Roma – “Nella odierna Giornata del ricordo dei caduti militari e civili nelle missioni internazionali il pensiero e la gratitudine del paese sono rivolti al sacrificio degli uomini e delle donne che, consci dei rischi ai quali andavano incontro, con coraggio e silenziosa abnegazione hanno sacrificato la propria vita per la difesa della pace e per l’affermazione dei diritti umani”. Inizia così il messaggio che il presidente Mattarella ha inviato oggi al ministro, in occasione della “Giornata del ricordo dei caduti militari e civili nelle missioni internazionali” al ministro della difesa Lorenzo Guerini.

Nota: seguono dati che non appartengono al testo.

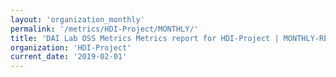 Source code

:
 ```yaml
---
layout: 'organization_monthly'
permalink: '/metrics/HDI-Project/MONTHLY/'
title: 'DAI Lab OSS Metrics Metrics report for HDI-Project | MONTHLY-REPORT-2019-02-01'
organization: 'HDI-Project'
current_date: '2019-02-01'
---
```

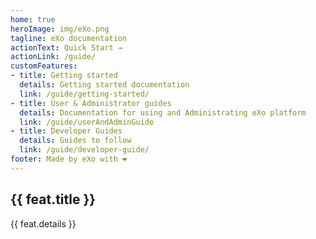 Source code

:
 ```yaml
---
home: true
heroImage: img/eXo.png
tagline: eXo documentation
actionText: Quick Start →
actionLink: /guide/
customFeatures:
- title: Getting started
  details: Getting started documentation
  link: /guide/getting-started/
- title: User & Administrator guides
  details: Documentation for using and Administrating eXo platform
  link: /guide/userAndAdminGuide
- title: Developer Guides
  details: Guides to follow
  link: /guide/developer-guide/
footer: Made by eXo with ❤️
---
```


<div class="features">
  <div class="feature" v-for="feat in $page.frontmatter.customFeatures">
    <h2><a v-bind:href="feat.link">{{ feat.title }}</a></h2>
    <p>{{ feat.details }}</p>
  </div>
</div> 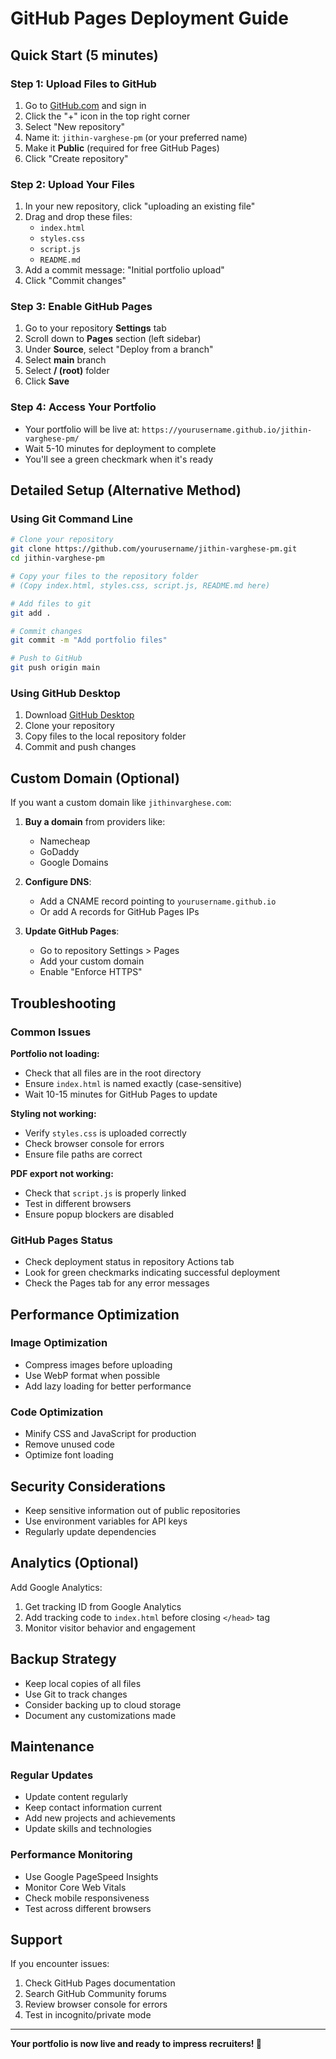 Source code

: # GitHub Pages Deployment Guide

## Quick Start (5 minutes)

### Step 1: Upload Files to GitHub
1. Go to [GitHub.com](https://github.com) and sign in
2. Click the "+" icon in the top right corner
3. Select "New repository"
4. Name it: `jithin-varghese-pm` (or your preferred name)
5. Make it **Public** (required for free GitHub Pages)
6. Click "Create repository"

### Step 2: Upload Your Files
1. In your new repository, click "uploading an existing file"
2. Drag and drop these files:
   - `index.html`
   - `styles.css`
   - `script.js`
   - `README.md`
3. Add a commit message: "Initial portfolio upload"
4. Click "Commit changes"

### Step 3: Enable GitHub Pages
1. Go to your repository **Settings** tab
2. Scroll down to **Pages** section (left sidebar)
3. Under **Source**, select "Deploy from a branch"
4. Select **main** branch
5. Select **/ (root)** folder
6. Click **Save**

### Step 4: Access Your Portfolio
- Your portfolio will be live at: `https://yourusername.github.io/jithin-varghese-pm/`
- Wait 5-10 minutes for deployment to complete
- You'll see a green checkmark when it's ready

## Detailed Setup (Alternative Method)

### Using Git Command Line

```bash
# Clone your repository
git clone https://github.com/yourusername/jithin-varghese-pm.git
cd jithin-varghese-pm

# Copy your files to the repository folder
# (Copy index.html, styles.css, script.js, README.md here)

# Add files to git
git add .

# Commit changes
git commit -m "Add portfolio files"

# Push to GitHub
git push origin main
```

### Using GitHub Desktop
1. Download [GitHub Desktop](https://desktop.github.com/)
2. Clone your repository
3. Copy files to the local repository folder
4. Commit and push changes

## Custom Domain (Optional)

If you want a custom domain like `jithinvarghese.com`:

1. **Buy a domain** from providers like:
   - Namecheap
   - GoDaddy
   - Google Domains

2. **Configure DNS**:
   - Add a CNAME record pointing to `yourusername.github.io`
   - Or add A records for GitHub Pages IPs

3. **Update GitHub Pages**:
   - Go to repository Settings > Pages
   - Add your custom domain
   - Enable "Enforce HTTPS"

## Troubleshooting

### Common Issues

**Portfolio not loading:**
- Check that all files are in the root directory
- Ensure `index.html` is named exactly (case-sensitive)
- Wait 10-15 minutes for GitHub Pages to update

**Styling not working:**
- Verify `styles.css` is uploaded correctly
- Check browser console for errors
- Ensure file paths are correct

**PDF export not working:**
- Check that `script.js` is properly linked
- Test in different browsers
- Ensure popup blockers are disabled

### GitHub Pages Status
- Check deployment status in repository Actions tab
- Look for green checkmarks indicating successful deployment
- Check the Pages tab for any error messages

## Performance Optimization

### Image Optimization
- Compress images before uploading
- Use WebP format when possible
- Add lazy loading for better performance

### Code Optimization
- Minify CSS and JavaScript for production
- Remove unused code
- Optimize font loading

## Security Considerations

- Keep sensitive information out of public repositories
- Use environment variables for API keys
- Regularly update dependencies

## Analytics (Optional)

Add Google Analytics:
1. Get tracking ID from Google Analytics
2. Add tracking code to `index.html` before closing `</head>` tag
3. Monitor visitor behavior and engagement

## Backup Strategy

- Keep local copies of all files
- Use Git to track changes
- Consider backing up to cloud storage
- Document any customizations made

## Maintenance

### Regular Updates
- Update content regularly
- Keep contact information current
- Add new projects and achievements
- Update skills and technologies

### Performance Monitoring
- Use Google PageSpeed Insights
- Monitor Core Web Vitals
- Check mobile responsiveness
- Test across different browsers

## Support

If you encounter issues:
1. Check GitHub Pages documentation
2. Search GitHub Community forums
3. Review browser console for errors
4. Test in incognito/private mode

---

**Your portfolio is now live and ready to impress recruiters! 🚀**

“Il nostro paese è parte integrante e promotore della comunità internazionale che si impegna costantemente per la pacificazione e la stabilizzazione di aree geografiche travagliate da conflitti e per contrastare ogni forma di terrorismo, consapevoli che il bene prezioso della libertà va conquistato giorno dopo giorno, tutti insieme, perché non può realizzarsi senza una piena condivisione tra i popoli”.
“I militari e i civili che operano con ammirevole spirito di servizio nelle missioni di pace e umanitarie, rese ulteriormente difficili dalla grave pandemia che affligge oggi la società globale, sono la prova tangibile del senso di responsabilità e di dedizione al bene comune. Questo prezioso momento di ricordo sia fonte di riflessione e di rinnovato impegno di solidarietà, nella corrispondenza al vincolo morale rappresentato da quanti sono caduti”
“Ai familiari – ha concluso il presidente Mattarella -, che portano su sé stessi l’angoscia e la tristezza della perdita dei loro cari, va la riconoscenza della repubblica e la mia commossa e affettuosa vicinanza”.
La “Giornata del ricordo dei caduti militari e civili nelle missioni internazionali” è stata istituita nel 2009. Come data è stata scelta quella del 12 novembre, il giorno della strage di Nassiriya del 2003, nella quale persero la vita 17 militari e 2 civili italiani.